> TO DO
An exact copy is needed of the lines from the line holding "In order to" through the final line of the listing below, both included.
*** MATERIAL PROVIDED
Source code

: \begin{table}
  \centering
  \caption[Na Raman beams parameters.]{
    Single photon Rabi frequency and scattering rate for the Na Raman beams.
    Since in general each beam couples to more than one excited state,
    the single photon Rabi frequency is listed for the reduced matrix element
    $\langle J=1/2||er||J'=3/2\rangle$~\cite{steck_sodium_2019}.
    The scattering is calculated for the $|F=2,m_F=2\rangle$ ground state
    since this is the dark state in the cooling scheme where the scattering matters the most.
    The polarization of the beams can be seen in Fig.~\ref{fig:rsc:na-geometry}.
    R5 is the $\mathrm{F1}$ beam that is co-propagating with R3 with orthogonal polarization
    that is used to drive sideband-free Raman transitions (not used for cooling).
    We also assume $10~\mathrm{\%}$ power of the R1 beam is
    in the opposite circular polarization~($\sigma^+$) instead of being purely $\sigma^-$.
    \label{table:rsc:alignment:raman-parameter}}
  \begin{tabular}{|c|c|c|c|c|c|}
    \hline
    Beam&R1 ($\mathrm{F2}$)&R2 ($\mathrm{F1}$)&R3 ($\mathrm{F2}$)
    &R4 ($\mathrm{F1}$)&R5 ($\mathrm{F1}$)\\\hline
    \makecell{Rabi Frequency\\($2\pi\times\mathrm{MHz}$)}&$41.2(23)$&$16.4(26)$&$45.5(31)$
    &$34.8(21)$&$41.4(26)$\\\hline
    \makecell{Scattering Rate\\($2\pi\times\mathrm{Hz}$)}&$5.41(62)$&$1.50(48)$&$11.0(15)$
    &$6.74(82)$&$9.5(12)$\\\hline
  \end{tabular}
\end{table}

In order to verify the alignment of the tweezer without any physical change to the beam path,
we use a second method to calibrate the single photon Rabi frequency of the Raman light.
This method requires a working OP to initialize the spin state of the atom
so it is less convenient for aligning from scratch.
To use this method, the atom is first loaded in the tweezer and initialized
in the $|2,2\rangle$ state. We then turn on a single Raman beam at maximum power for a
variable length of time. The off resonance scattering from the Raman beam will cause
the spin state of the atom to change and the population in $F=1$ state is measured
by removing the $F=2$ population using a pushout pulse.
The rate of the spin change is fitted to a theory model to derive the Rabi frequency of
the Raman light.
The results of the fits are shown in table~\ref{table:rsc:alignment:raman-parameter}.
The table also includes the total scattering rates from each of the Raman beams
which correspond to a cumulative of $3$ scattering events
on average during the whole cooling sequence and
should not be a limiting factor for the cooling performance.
******
> RESPONSE AREA
In order to verify the alignment of the tweezer without any physical change to the beam path,
we use a second method to calibrate the single photon Rabi frequency of the Raman light.
This method requires a working OP to initialize the spin state of the atom
so it is less convenient for aligning from scratch.
To use this method, the atom is first loaded in the tweezer and initialized
in the $|2,2\rangle$ state. We then turn on a single Raman beam at maximum power for a
variable length of time. The off resonance scattering from the Raman beam will cause
the spin state of the atom to change and the population in $F=1$ state is measured
by removing the $F=2$ population using a pushout pulse.
The rate of the spin change is fitted to a theory model to derive the Rabi frequency of
the Raman light.
The results of the fits are shown in table~\ref{table:rsc:alignment:raman-parameter}.
The table also includes the total scattering rates from each of the Raman beams
which correspond to a cumulative of $3$ scattering events
on average during the whole cooling sequence and
should not be a limiting factor for the cooling performance.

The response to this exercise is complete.